You may want to use some VBA code to include the characters you want
to include, rather than excluding the thousands of possible Unicode
characters that might get typed by imaginative users. Šå?ï?fæç?ò?ÿ?

John W. Vinson[MVP]

Tom Ellison · Jan 22, 2006

Dear John:

Another idea might be to use the same keyboard map and font that your users
do in typing these characters. Then you'd be sure to type them so they
match what has been entered.

Tom Ellison

Tom Ellison said:
Dear John:

First, I suggest you look at the Character Map utility (Start / Programs /
Accessories / System Tools / Character Map). There you can identify and
insert the desired characters into the expression. If the characters you
want are consecutive, you can insert a range of them using the hypenated
syntax.

I don't know if it's significant, but it bothers me how you open your set.
The "!-!" seems at least ambiguous. The initial ! is normally interpreted
as "NOT". A non-escaped hyphen is normally a range designator. But there
is no antecedent character to define the range, so it can't be a range.
If you mean it to be a literal hyphen, you should escape it.

Just for the sake of clarity, I suggest you put the ranges first:

[!0-9A-Z

and follow that with all the single characters you want. Don't forget to
escape any special characters.

Tom Ellison

John said:

Hi

I am using Like "*[!-!0-9A-Z &,.@/'():+]*" in my select query to exclude
all characters listed but the query also excludes accented characters? Is
there a way that accented characters are not included in this filter?

Thank again.

Regards

Click to expand...

John · Jan 23, 2006

Hi John

The accented characters are being included in this filter without being
there. My problem is why they are being treated as being included in the
filter while I have not included them in this filter.

Thanks

Regards

John Vinson said:
Hi

I am using Like "*[!-!0-9A-Z &,.@/'():+]*" in my select query to exclude
all
characters listed but the query also excludes accented characters? Is
there
a way that accented characters are not included in this filter?

Click to expand...

Yes. The ASCII value for accented characters is is different than the
non-accented characters: é is 233, e is 65.
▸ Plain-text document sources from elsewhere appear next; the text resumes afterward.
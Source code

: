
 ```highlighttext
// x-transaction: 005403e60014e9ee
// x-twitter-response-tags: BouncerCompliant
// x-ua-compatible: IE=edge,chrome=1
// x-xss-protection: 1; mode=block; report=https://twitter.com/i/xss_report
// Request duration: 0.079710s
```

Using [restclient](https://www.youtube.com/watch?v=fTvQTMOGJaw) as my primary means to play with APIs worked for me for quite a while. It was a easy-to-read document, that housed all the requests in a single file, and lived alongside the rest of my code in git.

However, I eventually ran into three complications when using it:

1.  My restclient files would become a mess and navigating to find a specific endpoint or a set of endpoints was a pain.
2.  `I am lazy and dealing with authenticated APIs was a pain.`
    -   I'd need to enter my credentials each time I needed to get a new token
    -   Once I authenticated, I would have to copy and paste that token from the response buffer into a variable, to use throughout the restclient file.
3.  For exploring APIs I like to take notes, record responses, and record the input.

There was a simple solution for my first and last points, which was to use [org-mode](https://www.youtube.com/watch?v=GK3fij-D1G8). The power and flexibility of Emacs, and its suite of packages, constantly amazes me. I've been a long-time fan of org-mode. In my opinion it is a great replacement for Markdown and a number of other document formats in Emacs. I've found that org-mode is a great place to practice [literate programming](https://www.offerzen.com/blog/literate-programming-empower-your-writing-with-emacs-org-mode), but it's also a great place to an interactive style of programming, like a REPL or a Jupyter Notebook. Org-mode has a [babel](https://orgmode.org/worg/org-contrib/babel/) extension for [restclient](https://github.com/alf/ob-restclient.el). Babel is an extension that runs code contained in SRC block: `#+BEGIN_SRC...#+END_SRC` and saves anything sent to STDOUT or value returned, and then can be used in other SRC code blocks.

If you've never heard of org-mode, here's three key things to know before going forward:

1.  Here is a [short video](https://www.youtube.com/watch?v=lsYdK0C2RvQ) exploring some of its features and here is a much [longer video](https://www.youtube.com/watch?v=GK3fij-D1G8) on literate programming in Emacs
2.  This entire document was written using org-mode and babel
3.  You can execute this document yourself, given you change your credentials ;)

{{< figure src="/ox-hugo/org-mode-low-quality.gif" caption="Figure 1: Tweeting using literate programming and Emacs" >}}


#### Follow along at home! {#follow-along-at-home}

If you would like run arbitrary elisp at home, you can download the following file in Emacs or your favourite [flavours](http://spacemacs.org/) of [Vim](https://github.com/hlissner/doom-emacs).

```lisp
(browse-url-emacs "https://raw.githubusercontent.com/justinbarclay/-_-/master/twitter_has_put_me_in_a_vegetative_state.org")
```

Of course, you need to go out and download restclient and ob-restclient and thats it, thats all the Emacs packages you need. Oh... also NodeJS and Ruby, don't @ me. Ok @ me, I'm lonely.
I'm not certain how the LIKE operator handles upper vs. lower case (e
and E are different ASCII values as well), but try

Like "*[!-!0-9A-ZÀ-Ý &,.@/'():+]*"

You may want to use some VBA code to include the characters you want
to include, rather than excluding the thousands of possible Unicode
characters that might get typed by imaginative users. Så?ï?fæç?ò?ÿ?

John W. Vinson[MVP]

John Nurick · Jan 23, 2006

Tom,

I was the one who recommended [!-... after reading the Help topic and
testing. ! in the first position negates the match, so the - is then the
first character in the class and as such matches itself and doesn't try
to be a range operator.

Also both the Help topic and experimentation suggest that the Like
operator in VBA doesn't have an escape mechanism in character classes.
What do you have in mind? Is this one of the superior features of
MSDE/SQLS?

John said:
Dear John:

First, I suggest you look at the Character Map utility (Start / Programs /
Accessories / System Tools / Character Map). There you can identify and
insert the desired characters into the expression. If the characters you
want are consecutive, you can insert a range of them using the hypenated
syntax.

I don't know if it's significant, but it bothers me how you open your set.
The "!-!" seems at least ambiguous. The initial ! is normally interpreted
as "NOT". A non-escaped hyphen is normally a range designator. But there
is no antecedent character to define the range, so it can't be a range. If
you mean it to be a literal hyphen, you should escape it.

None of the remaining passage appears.